Senza di me feat. Venerus & Franco 126
da Qvc8, Tanta Roba, 2018
C’è qualcosa di profondamente ‘antico’ in Senza di me, il singolone lanciato sul finire da 2018 da Gemitaiz per il capitolo 8 della sua serie QVC – Quello che vi consiglio, il format in forma di mixtape che scorre parallelo lungo la sua discografia già molto densa e che gli consente spesso di testarsi, aggiornare lo stile, sperimentare nuove strade. In Senza di me, prodotta da Il Tre, Gemitaiz si riserva la prima barra lasciando la seconda a un Franco126 qui con un flow in modalità a prevalenza rap, e il ritornello lasciato in mano alla stella nascente dal nu R’n’B italiano Venerus, in quota Asian Fake, da noi già prontamente inserito nella Top 40 di fine 2018.

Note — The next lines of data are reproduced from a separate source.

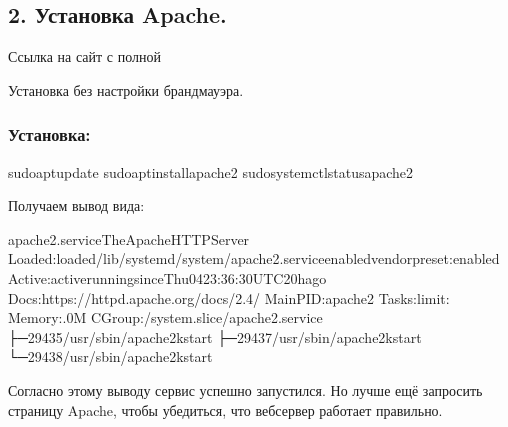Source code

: \documentclass[a4paper,10pt,russian]{report}
\begin{document}
\subsection{2. Установка Apache.}
\label{\detokenize{docs:apache}}
\sphinxAtStartPar
Ссылка на сайт с полной 

\sphinxAtStartPar
Установка без настройки брандмауэра.


\subsubsection{Установка:}
\label{\detokenize{docs:id4}}
\begin{sphinxVerbatim}[commandchars=\\\{\}]
\PYGZdl{}sudoaptupdate
\PYGZdl{}sudoaptinstallapache2
\PYGZdl{}sudosystemctlstatusapache2
\end{sphinxVerbatim}

\sphinxAtStartPar
Получаем вывод вида:

\begin{sphinxVerbatim}[commandchars=\\\{\}]
apache2.service\PYGZhy{}TheApacheHTTPServer
Loaded:loaded/lib/systemd/system/apache2.serviceenabledvendorpreset:enabled
Active:activerunningsinceThu\PYGZhy{}04\PYGZhy{}23:36:30UTC20hago
Docs:https://httpd.apache.org/docs/2.4/
MainPID:apache2
Tasks:limit:
Memory:.0M
CGroup:/system.slice/apache2.service
├─29435/usr/sbin/apache2\PYGZhy{}kstart
├─29437/usr/sbin/apache2\PYGZhy{}kstart
└─29438/usr/sbin/apache2\PYGZhy{}kstart
\end{sphinxVerbatim}

\sphinxAtStartPar
Согласно этому выводу сервис успешно запустился. Но лучше ещё запросить страницу Apache, чтобы убедиться, что веб\sphinxhyphen{}сервер работает правильно.
\end{document}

Senza di me non fa nulla per nascondere il tentativo di scrivere un nuovo e determinante capitolo nel filone quasi totalmente romano-centrico di fusione tra la trap e la nuova canzone indie. La ritmica in 4/4 lascia il posto a un terzinato old style, più Amy Winehouse che Anderson Paak, mentre i toni generali rigorosamente in minore spostano l’umore complessivo su un registro vintage e certamente nostalgico, affiliato alle colorazioni tenui e autunnali del video girato in accompagnamento del brano.

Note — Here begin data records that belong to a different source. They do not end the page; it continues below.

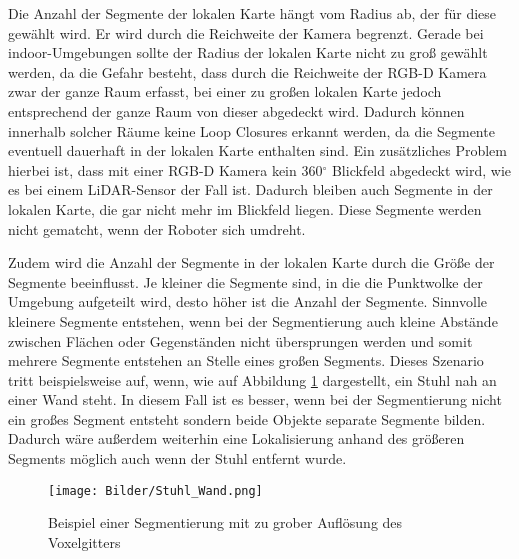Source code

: Die Anzahl der Segmente der lokalen Karte hängt vom Radius ab, der für diese gewählt wird. Er wird durch die Reichweite der Kamera begrenzt. Gerade bei indoor-Umgebungen sollte der Radius der lokalen Karte nicht zu groß gewählt werden, da die Gefahr besteht, dass durch die Reichweite der RGB-D Kamera zwar der ganze Raum erfasst, bei einer zu großen lokalen Karte jedoch entsprechend der ganze Raum von dieser abgedeckt wird. Dadurch können innerhalb solcher Räume keine Loop Closures erkannt werden, da die Segmente eventuell dauerhaft in der lokalen Karte enthalten sind. Ein zusätzliches Problem hierbei ist, dass mit einer RGB-D Kamera kein 360$ ^\circ $ Blickfeld abgedeckt wird, wie es bei einem LiDAR-Sensor der Fall ist. Dadurch bleiben auch Segmente in der lokalen Karte, die gar nicht mehr im Blickfeld liegen. Diese Segmente  werden nicht gematcht, wenn der Roboter sich umdreht.

Zudem wird die Anzahl der Segmente in der lokalen Karte durch die Größe der Segmente beeinflusst. Je kleiner die Segmente sind, in die die Punktwolke der Umgebung aufgeteilt wird, desto höher ist die Anzahl der Segmente. Sinnvolle kleinere Segmente entstehen, wenn bei der Segmentierung auch kleine Abstände zwischen Flächen oder Gegenständen nicht übersprungen werden und somit mehrere Segmente entstehen an Stelle eines großen Segments. Dieses Szenario tritt beispielsweise auf, wenn, wie auf Abbildung \ref{fig:Übersprung} dargestellt, ein Stuhl nah an einer Wand steht. In diesem Fall ist es besser, wenn bei der Segmentierung nicht ein großes Segment entsteht sondern beide Objekte separate Segmente bilden. Dadurch wäre außerdem weiterhin eine Lokalisierung anhand des größeren Segments möglich auch wenn der Stuhl entfernt wurde. 

\begin{figure}
	\centering
	\texttt{[image: Bilder/Stuhl\_Wand.png]}
	\caption{Beispiel einer Segmentierung mit zu grober Auflösung des Voxelgitters}
	\label{fig:Übersprung}
\end{figure}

La canzone è concepita come una ipotetica lettera/messaggio di un lui spazientito e in qualche modo giunto quasi al capolinea a una lei che lo ha tenuto per molto tempo in pugno e che adesso viene invitata ad assistere il suo gesto di rivendicata autonomia, che contiene quasi un ritorno a un elemento adolescenziale, di ritrovata spensieratezza: “Ciao amore / non piangere / ti mando un bacio (…) io sto co’ un amico in motorino, come nel ’99 / non sono mai stato così vivo / Ho scritto un vaffanculo sopra al cuore / Però trovo ancora le parole”.

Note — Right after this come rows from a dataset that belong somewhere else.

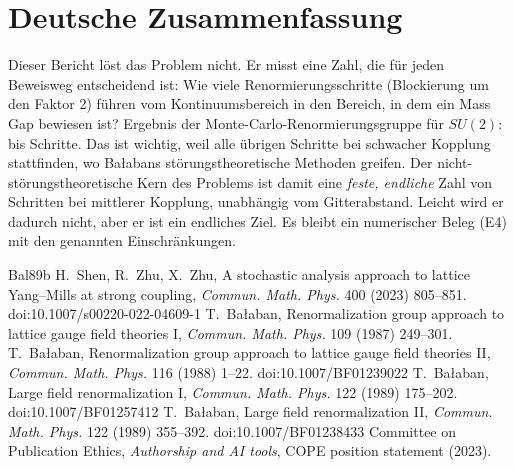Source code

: \documentclass[11pt,a4paper]{article}
\begin{document}
\appendix
\section{Deutsche Zusammenfassung}
Dieser Bericht löst das Problem nicht. Er misst eine Zahl, die für jeden Beweisweg entscheidend ist: Wie viele Renormierungsschritte (Blockierung um den Faktor 2) führen vom Kontinuumsbereich in den Bereich, in dem ein Mass Gap bewiesen ist? Ergebnis der Monte-Carlo-Renormierungsgruppe für $SU(2)$: \BridgeStepsMin{} bis \BridgeStepsMax{} Schritte. Das ist wichtig, weil alle übrigen Schritte bei schwacher Kopplung stattfinden, wo Ba{\l}abans störungstheoretische Methoden greifen. Der nicht-störungstheoretische Kern des Problems ist damit eine \emph{feste, endliche} Zahl von Schritten bei mittlerer Kopplung, unabhängig vom Gitterabstand. Leicht wird er dadurch nicht, aber er ist ein endliches Ziel. Es bleibt ein numerischer Beleg (E4) mit den genannten Einschränkungen.

\begin{thebibliography}{Bal89b}
\small
{} H.~Shen, R.~Zhu, X.~Zhu, A stochastic analysis approach to lattice Yang--Mills at strong coupling, \emph{Commun. Math. Phys.} 400 (2023) 805--851. doi:10.1007/s00220-022-04609-1
 T.~Ba{\l}aban, Renormalization group approach to lattice gauge field theories I, \emph{Commun. Math. Phys.} 109 (1987) 249--301.
 T.~Ba{\l}aban, Renormalization group approach to lattice gauge field theories II, \emph{Commun. Math. Phys.} 116 (1988) 1--22. doi:10.1007/BF01239022
 T.~Ba{\l}aban, Large field renormalization I, \emph{Commun. Math. Phys.} 122 (1989) 175--202. doi:10.1007/BF01257412
 T.~Ba{\l}aban, Large field renormalization II, \emph{Commun. Math. Phys.} 122 (1989) 355--392. doi:10.1007/BF01238433
 Committee on Publication Ethics, \emph{Authorship and AI tools}, COPE position statement (2023).
\end{thebibliography}
\end{document}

Gemitaiz tiene per sé il ruolo più relativamente strafottente (“Una volta è colpa tua / Due volte è colpa mia / Ma dove vai / Senza di me?”), calato in un flow sciolto, un po’ dinoccolato e un po’ quasi sfidante, molto blues. A Franchino spetta, ovviamente, il contraltare più nostalgico e introverso, l’espressione più articolata e interiore della situazione amorosa, certamente più drammatica, coerente con la straordinaria capacità di stare dentro gli interstizi più minuti di una sofferenza amorosa da lui dimostrata nel suo esordio solista di Stanza singola, uscito poche settimane dopo Senza di me.
Peccato, tempo sprecato
Siamo ad un passo, divisi soltanto da un vetro specchiato
Respiro spezzato, un bicchiere scheggiato sopra la moquette
Questa notte (questa notte) lascio impronte (lascio impronte)
Su una strada di polvere
Credevi a tutte le mie bugie
Per non restare senza di me
Tra le due visioni – lo sbruffone e il disperato, in proporzioni scambievoli – il sigillo lo mette la voce suadente e radicalmente neo-soul di Venerus, che condensa il senso del brano riassumendo in sé tutte le contraddizioni: la promessa di un brindisi con gli amici per ‘festeggiare’ il fatto “che da quando non ti ho mi perdo”, e la richiesta di un gesto nuovamente aggressivo e paradossalmente violento nella malaugurata ipotesi lui stesso dovesse pentirsi e fare marcia indietro: “Prendimi a pugni il cuore se ritorno di nuovo da te / da fuori non sembro solo / ma, baby, tu sai come sono”. Proprio così, con quel baby così sixties, così intriso di dolore esasperato che cela in realtà un eterno gesto seduttore.